** Opening DATASET RECORDS block **

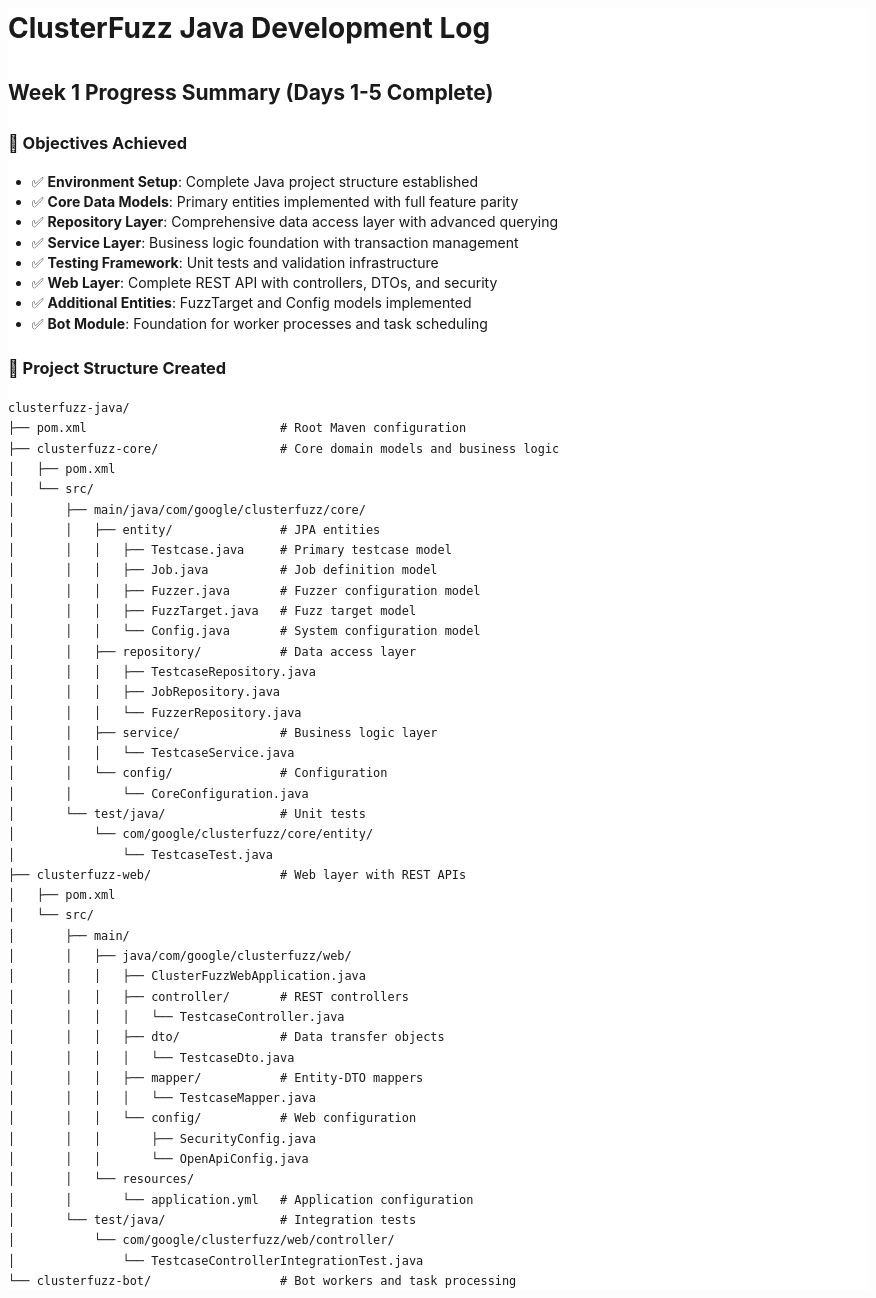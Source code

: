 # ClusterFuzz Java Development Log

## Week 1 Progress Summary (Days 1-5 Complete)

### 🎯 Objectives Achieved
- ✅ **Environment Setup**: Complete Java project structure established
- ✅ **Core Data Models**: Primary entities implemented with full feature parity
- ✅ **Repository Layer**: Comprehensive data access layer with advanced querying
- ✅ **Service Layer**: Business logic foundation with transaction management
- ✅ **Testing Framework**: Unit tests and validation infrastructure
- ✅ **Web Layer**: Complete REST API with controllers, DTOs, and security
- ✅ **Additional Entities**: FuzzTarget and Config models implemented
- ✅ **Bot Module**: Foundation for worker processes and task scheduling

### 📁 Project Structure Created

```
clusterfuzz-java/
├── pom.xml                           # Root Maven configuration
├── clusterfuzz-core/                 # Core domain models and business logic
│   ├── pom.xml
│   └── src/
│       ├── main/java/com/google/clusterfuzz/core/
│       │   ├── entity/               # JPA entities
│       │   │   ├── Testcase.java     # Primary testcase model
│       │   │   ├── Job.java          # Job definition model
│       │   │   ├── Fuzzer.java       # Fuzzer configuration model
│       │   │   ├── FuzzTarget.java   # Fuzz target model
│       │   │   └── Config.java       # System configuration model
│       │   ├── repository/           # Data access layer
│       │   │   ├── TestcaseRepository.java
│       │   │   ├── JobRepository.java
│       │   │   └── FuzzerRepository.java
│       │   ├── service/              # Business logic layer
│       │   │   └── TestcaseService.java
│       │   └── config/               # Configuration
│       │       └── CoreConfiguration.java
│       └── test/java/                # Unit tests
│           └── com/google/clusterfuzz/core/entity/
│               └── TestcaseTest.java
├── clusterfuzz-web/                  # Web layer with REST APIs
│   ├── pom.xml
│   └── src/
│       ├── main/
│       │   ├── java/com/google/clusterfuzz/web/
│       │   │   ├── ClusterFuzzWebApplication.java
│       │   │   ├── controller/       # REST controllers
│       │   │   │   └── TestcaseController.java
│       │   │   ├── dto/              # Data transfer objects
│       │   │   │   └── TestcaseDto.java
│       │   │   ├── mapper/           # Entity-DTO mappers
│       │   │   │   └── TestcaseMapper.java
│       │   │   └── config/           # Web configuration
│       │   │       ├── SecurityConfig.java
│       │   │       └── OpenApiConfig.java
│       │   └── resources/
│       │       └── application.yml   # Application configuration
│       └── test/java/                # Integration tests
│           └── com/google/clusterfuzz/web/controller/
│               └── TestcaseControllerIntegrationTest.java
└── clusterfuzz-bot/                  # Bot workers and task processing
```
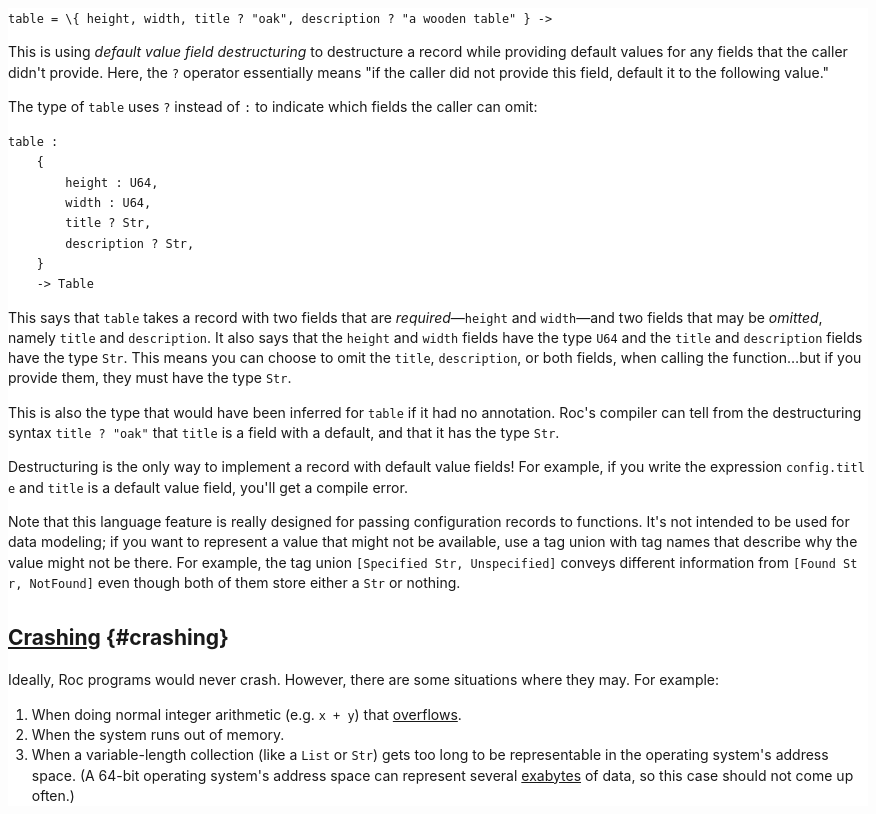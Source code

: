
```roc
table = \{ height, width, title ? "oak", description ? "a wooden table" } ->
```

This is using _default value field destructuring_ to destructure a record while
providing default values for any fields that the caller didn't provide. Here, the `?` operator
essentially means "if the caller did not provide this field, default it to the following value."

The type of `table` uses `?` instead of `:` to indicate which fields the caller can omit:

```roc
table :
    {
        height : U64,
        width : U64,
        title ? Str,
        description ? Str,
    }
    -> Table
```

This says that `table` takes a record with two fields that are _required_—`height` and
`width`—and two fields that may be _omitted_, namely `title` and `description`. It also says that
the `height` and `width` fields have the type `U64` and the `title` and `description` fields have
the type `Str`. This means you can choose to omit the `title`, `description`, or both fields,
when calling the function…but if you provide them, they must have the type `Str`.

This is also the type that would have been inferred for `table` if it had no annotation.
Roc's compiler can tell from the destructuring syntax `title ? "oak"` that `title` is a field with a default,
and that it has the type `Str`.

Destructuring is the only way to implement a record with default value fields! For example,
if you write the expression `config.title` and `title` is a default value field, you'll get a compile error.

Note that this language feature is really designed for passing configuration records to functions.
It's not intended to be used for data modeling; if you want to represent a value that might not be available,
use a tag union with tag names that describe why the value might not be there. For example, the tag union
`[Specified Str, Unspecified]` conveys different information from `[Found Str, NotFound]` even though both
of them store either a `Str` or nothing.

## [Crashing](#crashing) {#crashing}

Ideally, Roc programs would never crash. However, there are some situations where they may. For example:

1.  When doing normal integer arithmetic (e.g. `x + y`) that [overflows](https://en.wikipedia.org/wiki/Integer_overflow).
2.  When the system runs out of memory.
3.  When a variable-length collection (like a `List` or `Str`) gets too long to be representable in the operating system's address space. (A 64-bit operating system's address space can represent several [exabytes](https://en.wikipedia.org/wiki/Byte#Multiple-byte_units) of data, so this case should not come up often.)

** Closing DATASET RECORDS block **
** Opening DATASET RECORDS block **

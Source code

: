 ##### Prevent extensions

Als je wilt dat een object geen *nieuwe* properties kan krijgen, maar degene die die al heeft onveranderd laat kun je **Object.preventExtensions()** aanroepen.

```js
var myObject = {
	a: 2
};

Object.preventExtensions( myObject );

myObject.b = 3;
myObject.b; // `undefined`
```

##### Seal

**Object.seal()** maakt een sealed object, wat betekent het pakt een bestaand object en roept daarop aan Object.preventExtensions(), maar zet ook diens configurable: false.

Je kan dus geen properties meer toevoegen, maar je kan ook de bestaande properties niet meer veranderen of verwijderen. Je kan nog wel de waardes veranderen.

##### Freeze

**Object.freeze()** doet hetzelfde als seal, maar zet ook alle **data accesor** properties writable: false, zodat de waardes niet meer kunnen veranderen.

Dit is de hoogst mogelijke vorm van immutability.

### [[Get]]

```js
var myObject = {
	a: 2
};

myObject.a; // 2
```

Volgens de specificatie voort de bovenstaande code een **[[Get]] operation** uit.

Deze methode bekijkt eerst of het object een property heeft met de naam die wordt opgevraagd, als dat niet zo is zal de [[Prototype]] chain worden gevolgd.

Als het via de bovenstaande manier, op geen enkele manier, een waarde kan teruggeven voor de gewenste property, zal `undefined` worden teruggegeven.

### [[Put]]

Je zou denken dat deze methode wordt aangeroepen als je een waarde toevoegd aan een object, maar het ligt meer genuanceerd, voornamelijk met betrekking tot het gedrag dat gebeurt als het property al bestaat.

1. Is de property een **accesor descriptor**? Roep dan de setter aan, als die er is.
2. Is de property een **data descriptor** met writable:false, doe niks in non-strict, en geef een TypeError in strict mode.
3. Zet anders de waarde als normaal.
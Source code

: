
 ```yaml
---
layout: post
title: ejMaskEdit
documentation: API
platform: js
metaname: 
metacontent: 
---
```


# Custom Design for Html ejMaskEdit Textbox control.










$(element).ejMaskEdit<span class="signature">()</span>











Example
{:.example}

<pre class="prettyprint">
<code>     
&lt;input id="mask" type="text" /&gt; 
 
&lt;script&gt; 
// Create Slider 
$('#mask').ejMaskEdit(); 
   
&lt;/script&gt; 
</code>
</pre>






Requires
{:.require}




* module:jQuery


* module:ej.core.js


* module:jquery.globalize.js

** Closing DATASET RECORDS block **

INSTRUCTIONS FOR THE TASK:
For this exercise, please output exactly the lines above starting at the line with "fields have the" and ending at the line with "This is also", ends included.

RESPONSE TO THE EXERCISE:
the `height` and `width` fields have the type `U64` and the `title` and `description` fields have
the type `Str`. This means you can choose to omit the `title`, `description`, or both fields,
when calling the function…but if you provide them, they must have the type `Str`.

This is also the type that would have been inferred for `table` if it had no annotation.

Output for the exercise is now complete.